**INPUT RECORDS**
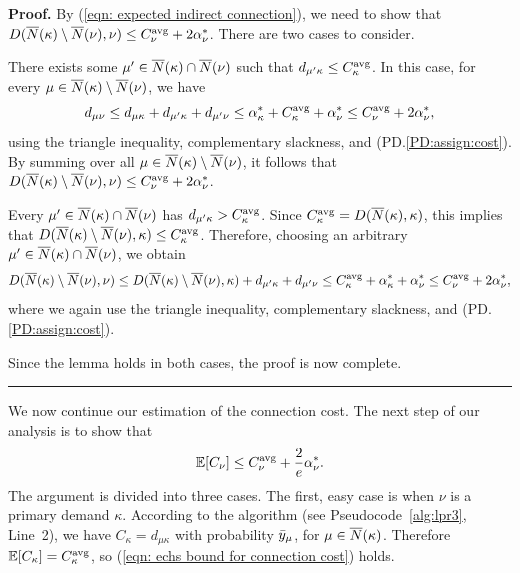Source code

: \documentclass[oneside,final]{ucr}
\newenvironment{proof}[1][Proof]{\textbf{#1.} }{\ \rule{0.5em}{0.5em}}
\begin{document}
\begin{proof}
By (\ref{eqn: expected indirect connection}), we need to show that $D({\overline{N}}(\kappa)
  \setminus {\overline{N}}(\nu), \nu) \leq C^{{\mbox{\scriptsize\rm avg}}}_\nu +
  2\alpha_{\nu}^\ast$. There are two cases to consider.

\begin{description}
%	
\item{}
	 There exists some $\mu'\in {\overline{N}}(\kappa) \cap
  {\overline{N}}(\nu)$ such that $d_{\mu' \kappa} \leq C^{{\mbox{\scriptsize\rm avg}}}_\kappa$.
In this case, for every $\mu\in {\overline{N}}(\kappa)\setminus {\overline{N}}(\nu)$, we have
%
\begin{equation*}
d_{\mu \nu} \leq d_{\mu \kappa} + d_{\mu' \kappa} + d_{\mu' \nu}  
 	\le  \alpha^\ast_\kappa + C^{{\mbox{\scriptsize\rm avg}}}_\kappa + \alpha^\ast_{\nu}
  \leq C^{{\mbox{\scriptsize\rm avg}}}_\nu + 2\alpha_{\nu}^\ast,
\end{equation*}
%
using the triangle inequality, complementary slackness, and (PD.\ref{PD:assign:cost}).
By summing over all $\mu\in {\overline{N}}(\kappa) \setminus {\overline{N}}(\nu)$, it
follows that $D({\overline{N}}(\kappa) \setminus {\overline{N}}(\nu), \nu) \leq
C^{{\mbox{\scriptsize\rm avg}}}_\nu + 2\alpha_{\nu}^\ast$.

\item{}
 Every $\mu'\in {\overline{N}}(\kappa)\cap {\overline{N}}(\nu)$
has $d_{\mu'\kappa} > C^{{\mbox{\scriptsize\rm avg}}}_\kappa$. Since $C^{{\mbox{\scriptsize\rm avg}}}_{\kappa} = D({\overline{N}}(\kappa),\kappa)$,
this implies that
$D({\overline{N}}(\kappa) \setminus {\overline{N}}(\nu),\kappa)\leq C^{{\mbox{\scriptsize\rm avg}}}_{\kappa}$. Therefore,
choosing an arbitrary $\mu'\in {\overline{N}}(\kappa)\cap {\overline{N}}(\nu)$,
we obtain
%
\begin{equation*}
  D({\overline{N}}(\kappa) \setminus {\overline{N}}(\nu), \nu) 
	\leq  D({\overline{N}}(\kappa) \setminus {\overline{N}}(\nu), \kappa) 
			+ d_{\mu' \kappa} + d_{\mu' \nu} 
	\leq  C^{{\mbox{\scriptsize\rm avg}}}_{\kappa} +
  \alpha_{\kappa}^\ast + \alpha_{\nu}^\ast
	\leq C^{{\mbox{\scriptsize\rm avg}}}_\nu + 2\alpha_{\nu}^\ast,
\end{equation*}
%
where we again use the triangle inequality,
complementary slackness, and  (PD.\ref{PD:assign:cost}).
%
\end{description}
%
Since the lemma holds in both cases, the proof is now complete.
\end{proof}

We now continue our estimation of the connection cost.  The next step
of our analysis is to show that 
%
\begin{equation}
	\mathbb{E}[C_\nu]\le C^{{\mbox{\scriptsize\rm avg}}}_{\nu} + \frac{2}{e}\alpha^\ast_\nu.
	\label{eqn: echs bound for connection cost}
\end{equation}
%
The argument is divided into three cases. The first, easy case is when
$\nu$ is a primary demand $\kappa$. According to the algorithm
(see Pseudocode~\ref{alg:lpr3}, Line~2), we have $C_\kappa = d_{\mu\kappa}$ with probability ${\bar y}_{\mu}$, 
for $\mu\in {\overline{N}}(\kappa)$. Therefore $\mathbb{E}[C_\kappa] = C^{{\mbox{\scriptsize\rm avg}}}_{\kappa}$, so
(\ref{eqn: echs bound for connection cost}) holds.
\end{document}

**EXERCISE DETAILS**
Which lines of the data above contain the string "proof"? Copy each of them.

**OUTPUT BELOW**
\newenvironment{proof}[1][Proof]{\textbf{#1.} }{\ \rule{0.5em}{0.5em}}
\begin{proof}
Since the lemma holds in both cases, the proof is now complete.
\end{proof}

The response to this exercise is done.